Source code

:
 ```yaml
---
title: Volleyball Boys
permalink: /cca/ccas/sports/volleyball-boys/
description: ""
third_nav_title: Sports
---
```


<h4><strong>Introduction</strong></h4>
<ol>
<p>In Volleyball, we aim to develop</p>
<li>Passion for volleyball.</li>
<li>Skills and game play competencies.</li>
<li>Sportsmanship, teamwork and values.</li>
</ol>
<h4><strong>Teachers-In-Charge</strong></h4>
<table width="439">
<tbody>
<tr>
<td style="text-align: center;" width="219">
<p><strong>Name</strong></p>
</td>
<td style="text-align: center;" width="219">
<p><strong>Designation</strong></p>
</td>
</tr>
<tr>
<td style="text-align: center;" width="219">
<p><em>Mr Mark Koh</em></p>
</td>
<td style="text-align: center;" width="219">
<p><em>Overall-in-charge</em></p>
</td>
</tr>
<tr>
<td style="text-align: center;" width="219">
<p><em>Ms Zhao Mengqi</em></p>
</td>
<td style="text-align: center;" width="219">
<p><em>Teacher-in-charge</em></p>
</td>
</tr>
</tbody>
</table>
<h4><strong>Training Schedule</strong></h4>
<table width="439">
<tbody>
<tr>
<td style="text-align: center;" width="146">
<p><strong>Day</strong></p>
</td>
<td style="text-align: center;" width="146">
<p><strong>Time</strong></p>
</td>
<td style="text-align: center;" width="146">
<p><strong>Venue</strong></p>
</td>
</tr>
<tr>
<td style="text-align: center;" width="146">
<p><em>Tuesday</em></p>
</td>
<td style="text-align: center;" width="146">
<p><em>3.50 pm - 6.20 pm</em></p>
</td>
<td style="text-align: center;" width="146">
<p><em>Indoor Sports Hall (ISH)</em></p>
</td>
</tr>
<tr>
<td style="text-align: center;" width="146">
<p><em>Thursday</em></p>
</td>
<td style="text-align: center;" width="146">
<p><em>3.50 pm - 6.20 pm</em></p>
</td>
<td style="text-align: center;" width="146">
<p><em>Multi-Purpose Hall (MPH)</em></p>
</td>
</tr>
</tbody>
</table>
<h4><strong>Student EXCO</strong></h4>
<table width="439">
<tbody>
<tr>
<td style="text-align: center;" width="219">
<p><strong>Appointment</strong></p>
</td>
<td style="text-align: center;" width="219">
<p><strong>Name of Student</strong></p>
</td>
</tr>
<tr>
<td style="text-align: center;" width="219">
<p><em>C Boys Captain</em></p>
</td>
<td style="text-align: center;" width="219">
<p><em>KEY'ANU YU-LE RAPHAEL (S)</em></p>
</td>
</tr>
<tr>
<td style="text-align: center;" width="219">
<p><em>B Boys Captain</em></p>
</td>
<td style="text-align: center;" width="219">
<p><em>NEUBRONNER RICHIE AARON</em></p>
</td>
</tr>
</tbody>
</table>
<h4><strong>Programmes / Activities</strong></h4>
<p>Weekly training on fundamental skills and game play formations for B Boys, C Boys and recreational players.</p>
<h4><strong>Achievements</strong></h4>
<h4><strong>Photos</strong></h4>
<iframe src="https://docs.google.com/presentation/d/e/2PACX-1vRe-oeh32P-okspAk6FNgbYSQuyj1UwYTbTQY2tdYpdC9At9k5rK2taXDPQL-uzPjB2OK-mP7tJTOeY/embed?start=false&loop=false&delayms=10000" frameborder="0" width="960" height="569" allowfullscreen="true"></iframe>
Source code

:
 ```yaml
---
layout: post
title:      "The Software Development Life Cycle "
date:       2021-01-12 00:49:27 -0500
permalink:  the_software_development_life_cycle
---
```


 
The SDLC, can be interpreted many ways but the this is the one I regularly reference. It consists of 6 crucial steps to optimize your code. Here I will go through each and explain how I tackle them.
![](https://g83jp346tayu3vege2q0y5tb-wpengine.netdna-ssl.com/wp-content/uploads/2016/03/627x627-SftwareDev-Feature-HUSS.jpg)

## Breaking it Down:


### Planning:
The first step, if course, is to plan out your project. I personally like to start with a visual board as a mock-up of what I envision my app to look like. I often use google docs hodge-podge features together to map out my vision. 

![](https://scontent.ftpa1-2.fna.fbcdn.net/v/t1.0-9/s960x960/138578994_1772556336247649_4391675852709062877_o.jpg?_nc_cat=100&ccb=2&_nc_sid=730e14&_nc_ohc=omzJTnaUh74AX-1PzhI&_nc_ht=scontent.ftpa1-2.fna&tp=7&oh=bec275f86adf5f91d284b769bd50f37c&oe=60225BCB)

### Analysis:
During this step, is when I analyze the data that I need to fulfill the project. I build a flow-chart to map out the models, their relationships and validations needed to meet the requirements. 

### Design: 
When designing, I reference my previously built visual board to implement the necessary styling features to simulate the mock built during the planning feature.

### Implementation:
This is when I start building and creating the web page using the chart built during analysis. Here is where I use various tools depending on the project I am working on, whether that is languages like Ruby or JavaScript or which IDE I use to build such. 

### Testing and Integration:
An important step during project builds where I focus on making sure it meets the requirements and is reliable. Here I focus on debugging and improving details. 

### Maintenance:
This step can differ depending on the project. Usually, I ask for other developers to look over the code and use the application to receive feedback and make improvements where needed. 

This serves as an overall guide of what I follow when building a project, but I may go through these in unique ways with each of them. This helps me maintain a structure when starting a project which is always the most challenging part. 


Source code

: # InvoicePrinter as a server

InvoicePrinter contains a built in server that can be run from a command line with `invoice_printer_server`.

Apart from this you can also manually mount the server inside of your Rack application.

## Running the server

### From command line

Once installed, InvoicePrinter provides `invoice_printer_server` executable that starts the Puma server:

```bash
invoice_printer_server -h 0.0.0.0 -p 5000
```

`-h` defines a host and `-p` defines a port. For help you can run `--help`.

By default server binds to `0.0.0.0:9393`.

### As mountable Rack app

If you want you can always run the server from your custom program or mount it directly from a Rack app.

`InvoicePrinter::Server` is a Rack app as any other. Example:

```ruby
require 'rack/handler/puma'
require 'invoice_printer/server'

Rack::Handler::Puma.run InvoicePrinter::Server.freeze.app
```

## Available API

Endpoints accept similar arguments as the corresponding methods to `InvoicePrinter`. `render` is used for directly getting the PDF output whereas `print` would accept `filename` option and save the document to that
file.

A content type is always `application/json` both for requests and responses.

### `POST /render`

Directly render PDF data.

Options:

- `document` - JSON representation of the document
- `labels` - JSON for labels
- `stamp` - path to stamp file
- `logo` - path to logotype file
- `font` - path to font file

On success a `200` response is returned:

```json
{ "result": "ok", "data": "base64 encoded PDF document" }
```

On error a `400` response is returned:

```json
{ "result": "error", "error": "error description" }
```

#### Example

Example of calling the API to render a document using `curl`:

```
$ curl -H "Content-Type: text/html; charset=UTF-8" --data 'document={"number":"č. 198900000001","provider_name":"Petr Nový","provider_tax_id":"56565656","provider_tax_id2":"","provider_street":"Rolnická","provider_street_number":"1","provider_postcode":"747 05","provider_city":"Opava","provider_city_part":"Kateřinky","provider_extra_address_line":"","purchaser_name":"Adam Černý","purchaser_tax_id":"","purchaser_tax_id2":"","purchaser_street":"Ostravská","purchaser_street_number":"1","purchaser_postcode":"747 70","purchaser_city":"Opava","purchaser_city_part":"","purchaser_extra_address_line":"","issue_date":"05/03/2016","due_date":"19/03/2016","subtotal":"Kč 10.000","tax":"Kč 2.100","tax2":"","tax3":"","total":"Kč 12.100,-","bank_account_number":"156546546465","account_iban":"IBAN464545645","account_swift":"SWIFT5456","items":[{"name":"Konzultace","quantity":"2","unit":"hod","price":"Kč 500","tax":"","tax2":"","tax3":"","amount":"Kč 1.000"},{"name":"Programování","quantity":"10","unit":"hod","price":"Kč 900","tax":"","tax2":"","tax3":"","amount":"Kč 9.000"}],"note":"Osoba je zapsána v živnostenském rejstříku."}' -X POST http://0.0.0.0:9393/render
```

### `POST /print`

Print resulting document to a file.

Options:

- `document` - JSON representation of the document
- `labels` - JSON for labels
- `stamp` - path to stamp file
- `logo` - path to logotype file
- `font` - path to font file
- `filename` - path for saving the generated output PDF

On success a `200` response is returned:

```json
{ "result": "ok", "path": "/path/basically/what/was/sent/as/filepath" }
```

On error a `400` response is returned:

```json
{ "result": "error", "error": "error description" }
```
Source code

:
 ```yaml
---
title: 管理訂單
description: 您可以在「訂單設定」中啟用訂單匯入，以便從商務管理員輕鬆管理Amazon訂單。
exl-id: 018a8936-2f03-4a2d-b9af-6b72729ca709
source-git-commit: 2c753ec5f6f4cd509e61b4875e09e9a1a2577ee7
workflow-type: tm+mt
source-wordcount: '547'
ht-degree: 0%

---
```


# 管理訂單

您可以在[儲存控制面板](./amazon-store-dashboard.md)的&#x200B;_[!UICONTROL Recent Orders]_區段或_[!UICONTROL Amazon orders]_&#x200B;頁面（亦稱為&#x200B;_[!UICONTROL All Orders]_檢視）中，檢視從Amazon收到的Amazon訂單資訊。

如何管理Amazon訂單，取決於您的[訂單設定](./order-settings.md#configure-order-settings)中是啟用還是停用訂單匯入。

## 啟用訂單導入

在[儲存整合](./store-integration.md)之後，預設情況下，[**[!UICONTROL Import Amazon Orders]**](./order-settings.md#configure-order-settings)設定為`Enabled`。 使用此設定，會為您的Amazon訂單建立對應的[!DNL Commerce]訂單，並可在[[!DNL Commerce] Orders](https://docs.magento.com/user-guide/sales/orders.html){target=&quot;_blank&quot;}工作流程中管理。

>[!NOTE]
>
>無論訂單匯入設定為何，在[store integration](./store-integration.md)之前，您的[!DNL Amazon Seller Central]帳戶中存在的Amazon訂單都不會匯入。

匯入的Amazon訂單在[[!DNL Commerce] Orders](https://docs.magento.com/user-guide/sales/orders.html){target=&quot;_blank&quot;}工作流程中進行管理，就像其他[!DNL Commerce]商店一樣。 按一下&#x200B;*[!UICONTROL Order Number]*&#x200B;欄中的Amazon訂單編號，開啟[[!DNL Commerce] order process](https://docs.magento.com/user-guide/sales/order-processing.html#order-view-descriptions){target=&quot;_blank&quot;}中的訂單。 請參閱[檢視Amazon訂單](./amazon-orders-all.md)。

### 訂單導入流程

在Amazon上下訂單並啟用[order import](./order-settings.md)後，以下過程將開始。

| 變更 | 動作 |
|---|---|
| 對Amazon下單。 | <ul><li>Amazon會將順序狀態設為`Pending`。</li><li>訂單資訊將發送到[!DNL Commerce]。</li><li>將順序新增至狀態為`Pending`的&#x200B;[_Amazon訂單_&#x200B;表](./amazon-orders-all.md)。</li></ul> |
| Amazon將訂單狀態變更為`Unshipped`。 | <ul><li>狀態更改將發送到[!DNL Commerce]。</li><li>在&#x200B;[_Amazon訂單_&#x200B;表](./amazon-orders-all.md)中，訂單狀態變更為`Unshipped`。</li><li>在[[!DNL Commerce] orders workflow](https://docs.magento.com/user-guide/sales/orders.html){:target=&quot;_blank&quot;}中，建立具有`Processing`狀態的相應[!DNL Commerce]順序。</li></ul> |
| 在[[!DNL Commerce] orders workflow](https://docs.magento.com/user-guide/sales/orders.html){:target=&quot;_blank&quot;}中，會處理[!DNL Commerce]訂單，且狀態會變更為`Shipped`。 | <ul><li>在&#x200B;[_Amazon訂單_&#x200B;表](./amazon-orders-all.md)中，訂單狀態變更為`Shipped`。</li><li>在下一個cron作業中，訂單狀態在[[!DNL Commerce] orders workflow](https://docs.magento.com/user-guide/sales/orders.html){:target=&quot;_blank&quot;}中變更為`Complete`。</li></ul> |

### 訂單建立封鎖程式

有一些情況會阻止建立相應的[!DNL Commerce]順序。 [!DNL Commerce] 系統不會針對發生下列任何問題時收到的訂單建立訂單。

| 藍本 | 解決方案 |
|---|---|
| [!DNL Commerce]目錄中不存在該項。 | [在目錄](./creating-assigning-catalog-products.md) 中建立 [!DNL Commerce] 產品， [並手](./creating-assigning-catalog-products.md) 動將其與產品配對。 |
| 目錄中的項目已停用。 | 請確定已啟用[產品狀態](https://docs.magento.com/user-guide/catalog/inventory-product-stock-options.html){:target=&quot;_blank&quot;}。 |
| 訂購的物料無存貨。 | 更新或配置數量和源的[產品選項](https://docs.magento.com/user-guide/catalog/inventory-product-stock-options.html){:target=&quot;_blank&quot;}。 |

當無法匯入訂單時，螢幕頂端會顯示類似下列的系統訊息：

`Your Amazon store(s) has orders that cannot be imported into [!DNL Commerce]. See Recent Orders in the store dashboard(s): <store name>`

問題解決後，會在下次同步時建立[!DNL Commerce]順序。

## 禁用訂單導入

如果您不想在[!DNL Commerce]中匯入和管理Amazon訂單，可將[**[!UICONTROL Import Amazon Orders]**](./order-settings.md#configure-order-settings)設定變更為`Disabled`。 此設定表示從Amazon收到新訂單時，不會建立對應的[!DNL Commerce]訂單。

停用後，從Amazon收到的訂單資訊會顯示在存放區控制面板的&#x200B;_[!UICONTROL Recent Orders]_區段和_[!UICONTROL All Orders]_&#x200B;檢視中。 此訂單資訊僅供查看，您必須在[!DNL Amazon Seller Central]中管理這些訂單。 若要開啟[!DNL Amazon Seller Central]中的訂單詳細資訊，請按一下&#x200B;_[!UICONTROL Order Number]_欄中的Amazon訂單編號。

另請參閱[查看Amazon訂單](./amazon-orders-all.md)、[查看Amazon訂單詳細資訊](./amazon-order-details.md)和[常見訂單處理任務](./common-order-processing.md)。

----

## [Exercise directions]
Starting with the first line of the entries and ending with the line that has "<li>Sportsmanship, teamwork and values.</li>", copy each line exactly and add nothing.

## [Answer to this task]
Source code

:
 ```yaml
---
title: Volleyball Boys
permalink: /cca/ccas/sports/volleyball-boys/
description: ""
third_nav_title: Sports
---
```


<h4><strong>Introduction</strong></h4>
<ol>
<p>In Volleyball, we aim to develop</p>
<li>Passion for volleyball.</li>
<li>Skills and game play competencies.</li>
<li>Sportsmanship, teamwork and values.</li>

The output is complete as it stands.